(DATASET CONTENT Opens)

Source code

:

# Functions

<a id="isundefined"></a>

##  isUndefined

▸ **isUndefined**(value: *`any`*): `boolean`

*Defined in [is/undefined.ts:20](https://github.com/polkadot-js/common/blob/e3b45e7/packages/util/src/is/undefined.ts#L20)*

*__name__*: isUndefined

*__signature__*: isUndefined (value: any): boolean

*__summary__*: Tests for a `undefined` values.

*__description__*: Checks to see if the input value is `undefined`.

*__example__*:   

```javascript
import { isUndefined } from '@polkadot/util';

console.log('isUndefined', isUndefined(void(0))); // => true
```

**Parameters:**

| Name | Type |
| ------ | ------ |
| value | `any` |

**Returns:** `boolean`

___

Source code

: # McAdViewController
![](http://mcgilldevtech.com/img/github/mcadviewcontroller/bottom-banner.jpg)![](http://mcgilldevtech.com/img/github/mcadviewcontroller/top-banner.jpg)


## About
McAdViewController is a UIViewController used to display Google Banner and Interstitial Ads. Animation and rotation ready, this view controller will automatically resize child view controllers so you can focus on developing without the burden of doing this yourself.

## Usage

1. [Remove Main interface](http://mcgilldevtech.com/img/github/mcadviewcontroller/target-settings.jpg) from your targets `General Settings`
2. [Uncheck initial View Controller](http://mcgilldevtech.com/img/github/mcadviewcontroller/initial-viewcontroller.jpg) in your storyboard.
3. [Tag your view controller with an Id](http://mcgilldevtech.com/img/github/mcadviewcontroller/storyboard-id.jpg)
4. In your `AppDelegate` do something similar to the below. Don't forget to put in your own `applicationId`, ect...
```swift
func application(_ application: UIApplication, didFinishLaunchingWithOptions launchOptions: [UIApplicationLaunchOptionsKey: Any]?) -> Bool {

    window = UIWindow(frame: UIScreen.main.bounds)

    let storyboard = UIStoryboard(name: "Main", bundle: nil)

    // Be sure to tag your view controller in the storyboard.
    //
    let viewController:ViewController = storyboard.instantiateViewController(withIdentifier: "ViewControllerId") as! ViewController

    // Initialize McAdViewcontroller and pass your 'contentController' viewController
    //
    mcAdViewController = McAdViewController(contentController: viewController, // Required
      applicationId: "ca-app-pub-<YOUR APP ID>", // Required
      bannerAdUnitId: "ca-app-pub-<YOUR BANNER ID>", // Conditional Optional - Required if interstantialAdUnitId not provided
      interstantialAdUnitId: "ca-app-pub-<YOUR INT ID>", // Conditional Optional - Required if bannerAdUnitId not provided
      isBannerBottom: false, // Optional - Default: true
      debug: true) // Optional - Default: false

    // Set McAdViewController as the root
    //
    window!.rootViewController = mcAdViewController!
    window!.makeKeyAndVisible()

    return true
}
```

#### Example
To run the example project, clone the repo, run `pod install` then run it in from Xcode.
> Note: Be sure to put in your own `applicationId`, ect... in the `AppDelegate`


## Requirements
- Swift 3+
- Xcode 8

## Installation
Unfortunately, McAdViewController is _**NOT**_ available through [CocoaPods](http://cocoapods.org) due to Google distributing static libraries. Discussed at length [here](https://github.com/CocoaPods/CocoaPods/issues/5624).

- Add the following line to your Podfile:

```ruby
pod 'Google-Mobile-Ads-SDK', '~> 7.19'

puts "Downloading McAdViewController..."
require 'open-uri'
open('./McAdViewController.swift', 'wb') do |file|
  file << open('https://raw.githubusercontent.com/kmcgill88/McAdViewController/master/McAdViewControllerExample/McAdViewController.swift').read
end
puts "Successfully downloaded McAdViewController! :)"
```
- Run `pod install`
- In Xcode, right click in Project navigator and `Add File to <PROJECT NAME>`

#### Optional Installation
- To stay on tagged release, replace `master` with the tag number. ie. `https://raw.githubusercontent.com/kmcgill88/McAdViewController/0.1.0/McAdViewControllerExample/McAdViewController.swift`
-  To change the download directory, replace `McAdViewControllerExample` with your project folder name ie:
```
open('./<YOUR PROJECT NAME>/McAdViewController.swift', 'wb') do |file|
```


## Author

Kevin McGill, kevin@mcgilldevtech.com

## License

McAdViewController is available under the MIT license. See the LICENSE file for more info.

(DATASET CONTENT Closes)

[REQUIRED WORK] Every record shown above must be echoed exactly.

[SOLUTION TO THE PROBLEM]
Source code

:

# Functions

<a id="isundefined"></a>

##  isUndefined

▸ **isUndefined**(value: *`any`*): `boolean`

*Defined in [is/undefined.ts:20](https://github.com/polkadot-js/common/blob/e3b45e7/packages/util/src/is/undefined.ts#L20)*

*__name__*: isUndefined

*__signature__*: isUndefined (value: any): boolean

*__summary__*: Tests for a `undefined` values.

*__description__*: Checks to see if the input value is `undefined`.

*__example__*:   

```javascript
import { isUndefined } from '@polkadot/util';

console.log('isUndefined', isUndefined(void(0))); // => true
```

**Parameters:**

| Name | Type |
| ------ | ------ |
| value | `any` |

**Returns:** `boolean`

___

Source code

: # McAdViewController
![](http://mcgilldevtech.com/img/github/mcadviewcontroller/bottom-banner.jpg)![](http://mcgilldevtech.com/img/github/mcadviewcontroller/top-banner.jpg)


## About
McAdViewController is a UIViewController used to display Google Banner and Interstitial Ads. Animation and rotation ready, this view controller will automatically resize child view controllers so you can focus on developing without the burden of doing this yourself.

## Usage

1. [Remove Main interface](http://mcgilldevtech.com/img/github/mcadviewcontroller/target-settings.jpg) from your targets `General Settings`
2. [Uncheck initial View Controller](http://mcgilldevtech.com/img/github/mcadviewcontroller/initial-viewcontroller.jpg) in your storyboard.
3. [Tag your view controller with an Id](http://mcgilldevtech.com/img/github/mcadviewcontroller/storyboard-id.jpg)
4. In your `AppDelegate` do something similar to the below. Don't forget to put in your own `applicationId`, ect...
```swift
func application(_ application: UIApplication, didFinishLaunchingWithOptions launchOptions: [UIApplicationLaunchOptionsKey: Any]?) -> Bool {

    window = UIWindow(frame: UIScreen.main.bounds)

    let storyboard = UIStoryboard(name: "Main", bundle: nil)

    // Be sure to tag your view controller in the storyboard.
    //
    let viewController:ViewController = storyboard.instantiateViewController(withIdentifier: "ViewControllerId") as! ViewController

    // Initialize McAdViewcontroller and pass your 'contentController' viewController
    //
    mcAdViewController = McAdViewController(contentController: viewController, // Required
      applicationId: "ca-app-pub-<YOUR APP ID>", // Required
      bannerAdUnitId: "ca-app-pub-<YOUR BANNER ID>", // Conditional Optional - Required if interstantialAdUnitId not provided
      interstantialAdUnitId: "ca-app-pub-<YOUR INT ID>", // Conditional Optional - Required if bannerAdUnitId not provided
      isBannerBottom: false, // Optional - Default: true
      debug: true) // Optional - Default: false

    // Set McAdViewController as the root
    //
    window!.rootViewController = mcAdViewController!
    window!.makeKeyAndVisible()

    return true
}
```

#### Example
To run the example project, clone the repo, run `pod install` then run it in from Xcode.
> Note: Be sure to put in your own `applicationId`, ect... in the `AppDelegate`


## Requirements
- Swift 3+
- Xcode 8

## Installation
Unfortunately, McAdViewController is _**NOT**_ available through [CocoaPods](http://cocoapods.org) due to Google distributing static libraries. Discussed at length [here](https://github.com/CocoaPods/CocoaPods/issues/5624).

- Add the following line to your Podfile:

```ruby
pod 'Google-Mobile-Ads-SDK', '~> 7.19'

puts "Downloading McAdViewController..."
require 'open-uri'
open('./McAdViewController.swift', 'wb') do |file|
  file << open('https://raw.githubusercontent.com/kmcgill88/McAdViewController/master/McAdViewControllerExample/McAdViewController.swift').read
end
puts "Successfully downloaded McAdViewController! :)"
```
- Run `pod install`
- In Xcode, right click in Project navigator and `Add File to <PROJECT NAME>`

#### Optional Installation
- To stay on tagged release, replace `master` with the tag number. ie. `https://raw.githubusercontent.com/kmcgill88/McAdViewController/0.1.0/McAdViewControllerExample/McAdViewController.swift`
-  To change the download directory, replace `McAdViewControllerExample` with your project folder name ie:
```
open('./<YOUR PROJECT NAME>/McAdViewController.swift', 'wb') do |file|
```


## Author

Kevin McGill, kevin@mcgilldevtech.com

## License

McAdViewController is available under the MIT license. See the LICENSE file for more info.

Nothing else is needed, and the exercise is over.